Cette étude du BCCDC revêt une grande importance parce qu’elle révèle qu’il y a beaucoup de travail à faire pour aider les personnes à risque de contracter le VHC, les personnes déjà porteuses du VHC et celles ayant guéri du VHC. Les autorités de la santé publique et d’autres doivent redoubler d’efforts pour parer aux problèmes qui poussent les gens à commencer à s’injecter des drogues.

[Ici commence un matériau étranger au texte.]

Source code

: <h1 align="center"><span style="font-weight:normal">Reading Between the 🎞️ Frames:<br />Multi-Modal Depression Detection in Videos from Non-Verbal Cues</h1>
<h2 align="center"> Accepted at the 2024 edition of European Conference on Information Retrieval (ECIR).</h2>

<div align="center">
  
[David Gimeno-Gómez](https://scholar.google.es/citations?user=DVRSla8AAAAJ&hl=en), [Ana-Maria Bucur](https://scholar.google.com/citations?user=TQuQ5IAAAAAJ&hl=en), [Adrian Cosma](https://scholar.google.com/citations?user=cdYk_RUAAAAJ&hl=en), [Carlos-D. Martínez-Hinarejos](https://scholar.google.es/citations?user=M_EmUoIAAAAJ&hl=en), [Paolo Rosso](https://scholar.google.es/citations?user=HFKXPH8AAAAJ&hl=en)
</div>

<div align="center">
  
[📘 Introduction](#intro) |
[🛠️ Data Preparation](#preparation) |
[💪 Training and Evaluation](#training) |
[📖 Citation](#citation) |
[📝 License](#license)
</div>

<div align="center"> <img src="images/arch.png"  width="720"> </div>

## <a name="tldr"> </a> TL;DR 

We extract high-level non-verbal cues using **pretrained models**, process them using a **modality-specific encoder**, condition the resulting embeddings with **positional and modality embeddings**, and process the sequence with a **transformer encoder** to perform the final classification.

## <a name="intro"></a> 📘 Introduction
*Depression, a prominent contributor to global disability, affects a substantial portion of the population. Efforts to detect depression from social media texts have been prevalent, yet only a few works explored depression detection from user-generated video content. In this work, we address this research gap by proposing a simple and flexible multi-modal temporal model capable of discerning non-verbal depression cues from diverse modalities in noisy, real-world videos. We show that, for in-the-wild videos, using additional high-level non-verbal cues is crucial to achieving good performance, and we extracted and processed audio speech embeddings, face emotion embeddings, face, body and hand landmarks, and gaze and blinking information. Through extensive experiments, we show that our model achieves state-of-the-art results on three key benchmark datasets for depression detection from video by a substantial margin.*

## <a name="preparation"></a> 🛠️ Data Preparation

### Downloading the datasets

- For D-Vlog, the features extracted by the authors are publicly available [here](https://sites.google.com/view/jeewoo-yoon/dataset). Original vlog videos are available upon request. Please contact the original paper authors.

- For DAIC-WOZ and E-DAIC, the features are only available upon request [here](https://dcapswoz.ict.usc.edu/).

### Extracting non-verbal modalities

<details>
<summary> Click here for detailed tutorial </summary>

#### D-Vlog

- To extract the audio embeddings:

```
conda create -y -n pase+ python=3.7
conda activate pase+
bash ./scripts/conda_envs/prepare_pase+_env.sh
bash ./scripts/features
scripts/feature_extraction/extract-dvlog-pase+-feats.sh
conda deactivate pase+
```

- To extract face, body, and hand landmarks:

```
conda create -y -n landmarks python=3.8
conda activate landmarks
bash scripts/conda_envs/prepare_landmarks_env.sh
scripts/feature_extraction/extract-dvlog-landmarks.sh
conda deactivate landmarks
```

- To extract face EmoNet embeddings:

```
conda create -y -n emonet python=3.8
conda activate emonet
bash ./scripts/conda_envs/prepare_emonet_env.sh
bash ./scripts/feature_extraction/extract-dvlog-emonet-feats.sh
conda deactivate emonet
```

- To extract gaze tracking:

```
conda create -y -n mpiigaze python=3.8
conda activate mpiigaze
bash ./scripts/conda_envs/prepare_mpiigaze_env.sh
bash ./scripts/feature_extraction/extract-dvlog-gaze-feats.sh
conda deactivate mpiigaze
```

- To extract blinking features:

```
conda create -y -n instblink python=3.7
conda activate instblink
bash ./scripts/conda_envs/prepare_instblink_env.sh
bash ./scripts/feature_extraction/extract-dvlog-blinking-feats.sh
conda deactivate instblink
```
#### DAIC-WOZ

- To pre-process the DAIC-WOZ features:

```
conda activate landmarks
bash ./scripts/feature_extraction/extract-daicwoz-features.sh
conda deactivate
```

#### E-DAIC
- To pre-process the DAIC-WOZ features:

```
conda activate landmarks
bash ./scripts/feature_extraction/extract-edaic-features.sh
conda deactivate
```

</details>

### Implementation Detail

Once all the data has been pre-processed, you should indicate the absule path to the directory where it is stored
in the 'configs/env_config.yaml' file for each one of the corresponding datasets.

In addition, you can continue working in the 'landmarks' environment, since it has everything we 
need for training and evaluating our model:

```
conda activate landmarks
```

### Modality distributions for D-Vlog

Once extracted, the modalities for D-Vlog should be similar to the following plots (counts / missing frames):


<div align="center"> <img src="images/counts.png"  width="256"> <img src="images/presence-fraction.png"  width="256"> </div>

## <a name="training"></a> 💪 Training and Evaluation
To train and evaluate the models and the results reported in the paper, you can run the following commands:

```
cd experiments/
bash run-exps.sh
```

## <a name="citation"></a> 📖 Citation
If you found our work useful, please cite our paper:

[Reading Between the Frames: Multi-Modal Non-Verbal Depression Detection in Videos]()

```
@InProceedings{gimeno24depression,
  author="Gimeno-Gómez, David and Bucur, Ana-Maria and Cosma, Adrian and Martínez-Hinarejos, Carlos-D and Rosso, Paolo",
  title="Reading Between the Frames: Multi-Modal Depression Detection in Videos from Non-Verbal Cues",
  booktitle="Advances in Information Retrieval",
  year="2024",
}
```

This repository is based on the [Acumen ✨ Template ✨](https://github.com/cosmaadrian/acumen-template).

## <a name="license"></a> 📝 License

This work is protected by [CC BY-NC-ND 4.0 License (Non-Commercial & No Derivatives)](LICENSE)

Parmi les interventions, on pourrait entre autres inclure les suivantes :

  • renforcement des services de réduction des méfaits
  • traitement de substitution aux opioïdes
  • accès , comportant moins de contraintes, à une gamme de services de santé mentale pour composer avec les séquelles émotionnelles et psychologiques découlant des traumatismes vécus par de nombreuses personnes qui s’injectent des drogues

Les jeunes personnes vulnérables doivent recevoir un soutien psychologique afin de les empêcher de se tourner vers les drogues et d’acquérir une dépendance. Il existe sûrement d’autres interventions qui pourraient être déployées pour aider les populations touchées par le VHC (et la crise des surdoses d’opioïdes). Cette crise est une occasion à saisir d’œuvrer aux côtés des communautés vulnérables du Canada et de les aider à être plus résilientes dans un environnement les exposant à moins de risques.

Ressource

Opioïdes — Santé Canada

L’hépatite C — CATIE

—Sean R. Hosein

RÉFÉRENCES :

  1. Krajden M, Cook DA, Wong S, et al. What is killing people with hepatitis C virus infection? Analysis of a population-based cohort in Canada. International Journal of Drug Policy. 2019; en voie d’impression.
  2. Alavi M, Law MG, Valerio H, et al. Declining hepatitis C virus-related liver disease burden in the direct-acting antiviral therapy era in New South Wales, Australia. Journal of Hepatology. 2019; en voie d’impression.
  3. Picard A. Opioid Crisis: Listen to the big city mayors. The Globe and Mail. 29 May 2017. Disponible à l’adresse : https://www.theglobeandmail.com/opinion/opioid-crisis-listen-to-the-big-city-mayors/article35146407/
  4. Picard A. Where is Canada’s plan to eliminate hepatitis C? The Globe and Mail. 9 July 2019. Abonnement requis.
  5. Santos ME, Protopopescu C, Sogni P, et al. HCV-related mortality among HIV/HCV co-infected patients: The importance of behaviours in the HCV cure era (ANR CO13 HEPAVIH Cohort). AIDS and Behavior. 2019; en voie d’impression.
  6. Innes H, McAuley A, Alavi M, et al. The contribution of health risk behaviors to excess mortality in American adults with chronic hepatitis C: A population cohort-study. Hepatology. 2018 Jan;67(1):97-107.
  7. Irvin R, Chander G, Falade-Nwulia O, et al. Overlapping epidemics of alcohol and illicit drug use among HCV-infected persons who inject drugs. Addictive Behaviours. 2019 Sep;96:56-61.